My Mother was a Computer - Digital Subjects and Literary Texts, by N. Katherine Hayles, University of Chicago Press, (August 2005), ISBN number: 0-226-32128-7 (paper), 288 pages

Following up on her book, Writing Machines (2002), which defines materiality as “an emergent property created through dynamic interactions between physical characteristics and signifying strategies”, Hayles’ newest contribution enlarges our understanding of materiality as she aims to incorporate a Latourian version of “the constructions of matter that matter for human meaning” (p. 3). It is through this perspective that she has readers embark on a journey of re/discovery of the multidimensional dynamic intermediation of literary texts in our digital life.


Hayle’s work is divided into three distinct parts: “making”, through language and code; “sorting”, as print and electronic text; and, “transmitting” via analog and digital encoding. In the first section (making), she suggests that the operation of code is an intermediated product of human thought and machine intelligence undergoing processes through which texts emerge. She illustrates “how bodies are interpolated differently as the technology transforms from the passive code of the telegraph to the [executable]/active code of sophisticated cybernetic device and computer programming”(p. 8). The second part of her book (sorting), has Hayles exploring the materiality of a variety of forms of media (print and electronic text, language, code) by looking at the complex dynamics that emerge from the processes of “media translation'” (p. 89). For example, she examines what happens as you translate print literature into digital media and then move back and forth between these two realms. According to her account, technologies and texts interpenetrate mutually and constitute one another without doubt. She notes: “texts [are] more than sequences of words and spaces [but] artefacts whose materialities emerge from negotiations between their signifying structures and the technologies that produce them” (p. 142). Finally, her third section (transmitting), deals with the fluid transmission between analog consciousness and digital cognition. Here, Hayles reviews how agency emerges via the intermediation and hybridisation of human and the machine. She argues emphatically that such hybridity would lead to the emergence of multiple subjectivities that appear in a virtual creature where human and non-human elements interact. This kind of material embodiment, which appears to be ubiquitous, bears an important meaning: “the entanglement of language with code, the traditional medium of print with electronic textuality, and subjectivity with computation [have] a major implication that the boundaries of all kinds have become permeable to the supposed other” (p. 242).

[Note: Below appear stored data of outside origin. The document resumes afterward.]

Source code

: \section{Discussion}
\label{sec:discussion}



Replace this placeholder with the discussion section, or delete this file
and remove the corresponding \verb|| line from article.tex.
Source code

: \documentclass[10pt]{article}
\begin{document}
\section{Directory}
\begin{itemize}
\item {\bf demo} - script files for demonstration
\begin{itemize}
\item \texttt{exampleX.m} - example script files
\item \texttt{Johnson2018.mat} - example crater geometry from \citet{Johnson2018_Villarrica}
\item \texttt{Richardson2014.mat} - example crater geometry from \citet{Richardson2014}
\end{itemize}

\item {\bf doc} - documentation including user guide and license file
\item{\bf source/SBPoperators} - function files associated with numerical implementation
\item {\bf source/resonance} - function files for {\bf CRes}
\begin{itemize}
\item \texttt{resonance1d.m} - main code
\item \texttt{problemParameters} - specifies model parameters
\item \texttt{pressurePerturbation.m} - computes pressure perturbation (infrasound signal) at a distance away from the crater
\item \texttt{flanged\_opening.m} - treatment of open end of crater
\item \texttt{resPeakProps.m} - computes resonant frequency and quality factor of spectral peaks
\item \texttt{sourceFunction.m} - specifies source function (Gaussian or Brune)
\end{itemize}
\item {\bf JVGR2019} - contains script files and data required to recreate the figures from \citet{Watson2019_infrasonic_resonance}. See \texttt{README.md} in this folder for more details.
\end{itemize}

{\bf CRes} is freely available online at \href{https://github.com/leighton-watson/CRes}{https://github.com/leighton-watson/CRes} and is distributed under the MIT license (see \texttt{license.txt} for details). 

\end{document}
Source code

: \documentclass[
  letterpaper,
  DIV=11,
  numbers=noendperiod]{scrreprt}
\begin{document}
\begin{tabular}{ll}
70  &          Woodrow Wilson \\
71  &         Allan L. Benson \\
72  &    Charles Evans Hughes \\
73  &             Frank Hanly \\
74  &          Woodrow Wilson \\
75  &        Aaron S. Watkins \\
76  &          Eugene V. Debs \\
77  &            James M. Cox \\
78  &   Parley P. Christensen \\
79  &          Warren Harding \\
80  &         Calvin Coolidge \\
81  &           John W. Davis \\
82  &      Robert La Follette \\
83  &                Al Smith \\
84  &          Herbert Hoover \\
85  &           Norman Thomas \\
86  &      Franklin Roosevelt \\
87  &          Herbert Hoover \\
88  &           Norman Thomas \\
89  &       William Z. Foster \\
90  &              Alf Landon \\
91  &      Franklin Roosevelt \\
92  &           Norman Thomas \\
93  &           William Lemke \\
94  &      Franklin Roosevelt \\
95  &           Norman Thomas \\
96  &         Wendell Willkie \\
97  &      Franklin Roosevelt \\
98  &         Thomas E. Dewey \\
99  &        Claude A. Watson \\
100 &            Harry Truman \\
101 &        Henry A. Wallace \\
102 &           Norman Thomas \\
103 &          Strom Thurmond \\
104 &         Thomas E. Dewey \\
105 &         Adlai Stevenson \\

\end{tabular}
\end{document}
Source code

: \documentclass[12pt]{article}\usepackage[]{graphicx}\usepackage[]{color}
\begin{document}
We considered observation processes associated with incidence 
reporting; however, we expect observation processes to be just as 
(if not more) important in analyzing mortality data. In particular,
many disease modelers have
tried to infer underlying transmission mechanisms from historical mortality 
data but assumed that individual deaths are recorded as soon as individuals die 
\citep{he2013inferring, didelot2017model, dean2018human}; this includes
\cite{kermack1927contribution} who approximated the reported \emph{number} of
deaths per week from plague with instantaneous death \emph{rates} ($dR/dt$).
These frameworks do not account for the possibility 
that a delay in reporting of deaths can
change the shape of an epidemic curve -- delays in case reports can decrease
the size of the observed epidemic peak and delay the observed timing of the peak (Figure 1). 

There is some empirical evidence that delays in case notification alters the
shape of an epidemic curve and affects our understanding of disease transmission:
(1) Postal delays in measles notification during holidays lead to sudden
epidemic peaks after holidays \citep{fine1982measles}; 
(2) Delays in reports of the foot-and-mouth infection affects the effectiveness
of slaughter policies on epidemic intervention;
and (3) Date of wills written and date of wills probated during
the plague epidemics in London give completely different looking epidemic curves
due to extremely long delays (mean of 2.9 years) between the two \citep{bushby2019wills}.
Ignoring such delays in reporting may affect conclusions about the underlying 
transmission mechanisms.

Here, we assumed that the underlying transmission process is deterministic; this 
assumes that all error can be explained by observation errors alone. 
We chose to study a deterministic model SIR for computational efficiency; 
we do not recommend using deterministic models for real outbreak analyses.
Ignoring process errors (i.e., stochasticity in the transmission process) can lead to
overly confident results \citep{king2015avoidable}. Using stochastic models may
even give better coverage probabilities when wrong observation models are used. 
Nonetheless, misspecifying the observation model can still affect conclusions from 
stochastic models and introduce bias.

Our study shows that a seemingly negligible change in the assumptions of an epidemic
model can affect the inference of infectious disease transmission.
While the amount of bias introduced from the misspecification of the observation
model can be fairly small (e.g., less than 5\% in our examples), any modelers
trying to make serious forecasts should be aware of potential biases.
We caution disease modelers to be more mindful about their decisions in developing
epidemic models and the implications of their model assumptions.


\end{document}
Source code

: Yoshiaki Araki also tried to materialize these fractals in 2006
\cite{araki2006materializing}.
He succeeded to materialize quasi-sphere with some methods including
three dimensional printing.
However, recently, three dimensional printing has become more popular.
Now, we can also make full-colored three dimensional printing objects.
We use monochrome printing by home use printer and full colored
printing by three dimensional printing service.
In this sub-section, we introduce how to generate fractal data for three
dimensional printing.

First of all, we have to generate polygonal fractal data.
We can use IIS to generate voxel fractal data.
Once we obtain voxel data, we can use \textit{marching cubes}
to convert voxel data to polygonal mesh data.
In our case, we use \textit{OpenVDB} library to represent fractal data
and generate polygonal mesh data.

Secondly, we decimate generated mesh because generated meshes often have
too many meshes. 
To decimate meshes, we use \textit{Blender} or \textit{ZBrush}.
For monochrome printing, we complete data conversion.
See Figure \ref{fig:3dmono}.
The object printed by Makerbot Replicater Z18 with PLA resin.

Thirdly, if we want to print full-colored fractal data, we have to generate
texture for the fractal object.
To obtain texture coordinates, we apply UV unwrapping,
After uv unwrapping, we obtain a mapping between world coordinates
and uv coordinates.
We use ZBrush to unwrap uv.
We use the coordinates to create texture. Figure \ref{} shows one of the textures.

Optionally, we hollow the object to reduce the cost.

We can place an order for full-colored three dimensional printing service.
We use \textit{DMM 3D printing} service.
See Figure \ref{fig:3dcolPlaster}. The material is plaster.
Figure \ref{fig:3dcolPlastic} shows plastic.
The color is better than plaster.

In her epilogue Hayles concludes that “boundaries are both permeable and meaningful; humans are distinct from intelligent machines even while the two are become increasingly entwined”. She suggests that “rather than attempt to police these boundaries, we should strive to understand the materially specific ways in which flows across borders create complex dynamics of intermediation”(p. 242). It is precisely this insightful view on “boundaries” that would enlighten policy-oriented researchers. The “new materialism” Hayles advocates an emphasis on the mutable texuality of hybrid artefacts that allows them to be resituated and travel across boundaries. Such fluidity opens up new and exciting possibilities for current discussions in digital culture studies, which have up to this point been largely built around the dichotomy between technological determinism and social determinism. Hayles encourages scholars to consider both the hybrid identities of digital artefacts (what she labels as “intelligent machines”) and human selves as situated subjects and objects that are embodied in the processes of interaction and accordingly instantiate mutually. This perspective seems to offer unique insights for an investigation of the complex human-computer interactions in today's web-based society. There seems to be a tremendous value for trying to incorporate this theoretical insight into the empirical study of communications, networks and communities in the present day semantically linked web 2.0 environment in which both human actors and digital artefacts are accommodated and where both human language and software code are assembled and co-evolved.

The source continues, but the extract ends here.